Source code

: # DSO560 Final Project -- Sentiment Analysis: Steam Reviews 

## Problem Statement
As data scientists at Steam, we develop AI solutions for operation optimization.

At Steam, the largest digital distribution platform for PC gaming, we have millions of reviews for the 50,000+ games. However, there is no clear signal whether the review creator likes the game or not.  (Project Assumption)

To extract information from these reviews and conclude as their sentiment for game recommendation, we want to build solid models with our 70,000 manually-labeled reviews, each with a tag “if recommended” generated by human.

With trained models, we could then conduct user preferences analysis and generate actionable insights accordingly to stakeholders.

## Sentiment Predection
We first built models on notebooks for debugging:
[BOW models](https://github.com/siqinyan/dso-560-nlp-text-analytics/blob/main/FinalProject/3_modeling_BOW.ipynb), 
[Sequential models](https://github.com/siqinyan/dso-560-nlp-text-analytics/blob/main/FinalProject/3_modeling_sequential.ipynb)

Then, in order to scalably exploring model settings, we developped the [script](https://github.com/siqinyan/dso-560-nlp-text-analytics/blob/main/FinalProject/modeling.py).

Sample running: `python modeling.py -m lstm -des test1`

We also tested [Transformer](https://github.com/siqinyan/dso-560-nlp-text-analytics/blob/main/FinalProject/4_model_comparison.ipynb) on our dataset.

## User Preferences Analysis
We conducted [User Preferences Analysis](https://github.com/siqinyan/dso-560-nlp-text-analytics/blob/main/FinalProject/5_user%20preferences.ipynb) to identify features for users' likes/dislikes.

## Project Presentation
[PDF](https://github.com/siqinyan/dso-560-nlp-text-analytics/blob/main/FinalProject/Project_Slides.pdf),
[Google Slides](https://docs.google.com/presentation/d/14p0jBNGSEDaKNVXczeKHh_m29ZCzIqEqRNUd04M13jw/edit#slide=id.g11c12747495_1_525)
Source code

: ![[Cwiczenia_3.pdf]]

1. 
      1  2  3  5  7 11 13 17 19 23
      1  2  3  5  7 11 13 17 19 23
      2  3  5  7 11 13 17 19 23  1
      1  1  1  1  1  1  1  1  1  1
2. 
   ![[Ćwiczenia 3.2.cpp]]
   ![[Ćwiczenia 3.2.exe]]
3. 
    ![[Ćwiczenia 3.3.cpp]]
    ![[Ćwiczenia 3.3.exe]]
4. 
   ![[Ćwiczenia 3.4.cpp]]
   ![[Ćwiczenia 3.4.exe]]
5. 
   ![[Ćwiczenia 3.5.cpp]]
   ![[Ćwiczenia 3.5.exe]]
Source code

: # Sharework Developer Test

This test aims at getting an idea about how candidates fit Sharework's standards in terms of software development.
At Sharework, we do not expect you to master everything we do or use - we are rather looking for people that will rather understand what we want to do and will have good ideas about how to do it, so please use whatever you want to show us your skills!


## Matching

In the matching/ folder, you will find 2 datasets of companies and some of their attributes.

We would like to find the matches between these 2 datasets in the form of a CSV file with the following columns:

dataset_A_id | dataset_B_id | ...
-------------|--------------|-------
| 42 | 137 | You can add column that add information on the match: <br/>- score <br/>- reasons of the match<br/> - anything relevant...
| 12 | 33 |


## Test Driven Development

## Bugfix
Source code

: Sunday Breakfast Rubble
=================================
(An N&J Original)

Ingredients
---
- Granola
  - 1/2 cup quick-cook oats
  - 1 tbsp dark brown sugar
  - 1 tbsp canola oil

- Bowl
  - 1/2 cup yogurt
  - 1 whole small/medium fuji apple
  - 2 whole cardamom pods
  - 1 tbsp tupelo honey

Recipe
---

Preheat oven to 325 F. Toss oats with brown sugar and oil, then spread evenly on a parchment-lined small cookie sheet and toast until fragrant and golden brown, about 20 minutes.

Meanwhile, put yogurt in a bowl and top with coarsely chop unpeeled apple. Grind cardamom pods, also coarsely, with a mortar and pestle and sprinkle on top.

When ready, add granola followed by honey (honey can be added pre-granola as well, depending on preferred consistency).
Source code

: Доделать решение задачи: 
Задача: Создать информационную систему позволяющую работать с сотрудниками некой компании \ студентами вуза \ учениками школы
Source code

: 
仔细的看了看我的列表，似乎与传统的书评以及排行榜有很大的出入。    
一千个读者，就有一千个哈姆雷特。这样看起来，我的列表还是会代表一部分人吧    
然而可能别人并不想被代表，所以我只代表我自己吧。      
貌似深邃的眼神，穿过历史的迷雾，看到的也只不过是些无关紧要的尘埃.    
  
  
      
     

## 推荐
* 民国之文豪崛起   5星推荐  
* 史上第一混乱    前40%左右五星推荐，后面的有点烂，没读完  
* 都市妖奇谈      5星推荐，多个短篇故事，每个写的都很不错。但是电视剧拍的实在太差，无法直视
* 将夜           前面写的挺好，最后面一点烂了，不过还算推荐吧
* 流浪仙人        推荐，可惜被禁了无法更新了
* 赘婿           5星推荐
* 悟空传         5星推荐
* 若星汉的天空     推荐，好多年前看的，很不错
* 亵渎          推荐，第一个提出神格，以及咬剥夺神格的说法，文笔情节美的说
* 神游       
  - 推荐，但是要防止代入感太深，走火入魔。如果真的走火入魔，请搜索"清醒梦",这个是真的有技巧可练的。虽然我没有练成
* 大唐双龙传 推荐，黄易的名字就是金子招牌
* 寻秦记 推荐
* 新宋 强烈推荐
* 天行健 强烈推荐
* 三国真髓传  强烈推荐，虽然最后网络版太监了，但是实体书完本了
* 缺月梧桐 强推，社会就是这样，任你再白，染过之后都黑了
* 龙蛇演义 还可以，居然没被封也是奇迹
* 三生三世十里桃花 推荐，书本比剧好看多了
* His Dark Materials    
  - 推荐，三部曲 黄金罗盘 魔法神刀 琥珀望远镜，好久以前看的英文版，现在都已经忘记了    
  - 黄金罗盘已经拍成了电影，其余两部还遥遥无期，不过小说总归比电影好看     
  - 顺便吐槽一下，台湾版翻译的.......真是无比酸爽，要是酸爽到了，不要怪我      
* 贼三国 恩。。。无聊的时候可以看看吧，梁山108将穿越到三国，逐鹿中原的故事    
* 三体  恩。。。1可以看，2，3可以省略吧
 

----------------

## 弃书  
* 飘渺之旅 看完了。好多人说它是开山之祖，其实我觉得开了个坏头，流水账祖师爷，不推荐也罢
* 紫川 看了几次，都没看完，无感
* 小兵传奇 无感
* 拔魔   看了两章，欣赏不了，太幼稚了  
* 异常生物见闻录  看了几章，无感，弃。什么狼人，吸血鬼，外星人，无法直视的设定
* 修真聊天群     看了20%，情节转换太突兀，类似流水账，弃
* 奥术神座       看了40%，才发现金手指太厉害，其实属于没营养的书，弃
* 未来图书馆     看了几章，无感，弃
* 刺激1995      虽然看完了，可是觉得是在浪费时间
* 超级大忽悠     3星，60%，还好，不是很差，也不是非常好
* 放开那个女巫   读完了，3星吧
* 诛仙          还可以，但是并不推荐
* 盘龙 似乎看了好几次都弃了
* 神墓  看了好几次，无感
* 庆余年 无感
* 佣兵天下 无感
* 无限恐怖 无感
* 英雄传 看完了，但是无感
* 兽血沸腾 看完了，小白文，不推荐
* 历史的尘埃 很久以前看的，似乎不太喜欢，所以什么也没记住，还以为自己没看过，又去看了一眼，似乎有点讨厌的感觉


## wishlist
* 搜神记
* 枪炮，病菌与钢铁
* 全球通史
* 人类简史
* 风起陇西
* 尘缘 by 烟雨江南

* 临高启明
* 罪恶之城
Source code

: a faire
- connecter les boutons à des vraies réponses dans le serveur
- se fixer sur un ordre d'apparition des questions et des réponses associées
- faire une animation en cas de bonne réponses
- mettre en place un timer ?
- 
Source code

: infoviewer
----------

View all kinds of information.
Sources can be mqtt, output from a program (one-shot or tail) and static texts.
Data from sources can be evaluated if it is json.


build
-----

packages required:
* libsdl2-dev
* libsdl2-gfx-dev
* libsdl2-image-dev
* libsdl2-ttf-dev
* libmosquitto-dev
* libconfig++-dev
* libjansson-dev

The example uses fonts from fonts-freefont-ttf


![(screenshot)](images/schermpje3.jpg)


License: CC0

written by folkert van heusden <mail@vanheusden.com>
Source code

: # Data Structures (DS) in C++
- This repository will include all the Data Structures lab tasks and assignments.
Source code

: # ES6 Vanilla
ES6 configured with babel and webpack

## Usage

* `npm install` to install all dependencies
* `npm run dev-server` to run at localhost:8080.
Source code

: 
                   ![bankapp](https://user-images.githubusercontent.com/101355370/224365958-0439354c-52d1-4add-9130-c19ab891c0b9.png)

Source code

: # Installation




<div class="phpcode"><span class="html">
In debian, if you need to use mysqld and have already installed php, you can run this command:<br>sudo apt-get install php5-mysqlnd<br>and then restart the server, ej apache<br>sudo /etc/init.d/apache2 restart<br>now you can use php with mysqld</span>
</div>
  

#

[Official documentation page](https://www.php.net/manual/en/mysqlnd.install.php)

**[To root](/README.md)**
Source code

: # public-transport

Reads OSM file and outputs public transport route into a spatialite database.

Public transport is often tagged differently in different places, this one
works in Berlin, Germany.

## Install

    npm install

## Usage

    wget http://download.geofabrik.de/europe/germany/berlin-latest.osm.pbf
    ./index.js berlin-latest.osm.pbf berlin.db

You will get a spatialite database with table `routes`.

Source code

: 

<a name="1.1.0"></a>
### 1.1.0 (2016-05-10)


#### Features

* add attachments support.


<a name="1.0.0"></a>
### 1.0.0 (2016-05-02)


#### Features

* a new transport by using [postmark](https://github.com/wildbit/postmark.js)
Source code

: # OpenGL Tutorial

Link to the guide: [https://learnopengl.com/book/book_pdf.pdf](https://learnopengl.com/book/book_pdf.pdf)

What this task involves: After examining the listing, give only the count of lines holding the string "images".

Finished task: 2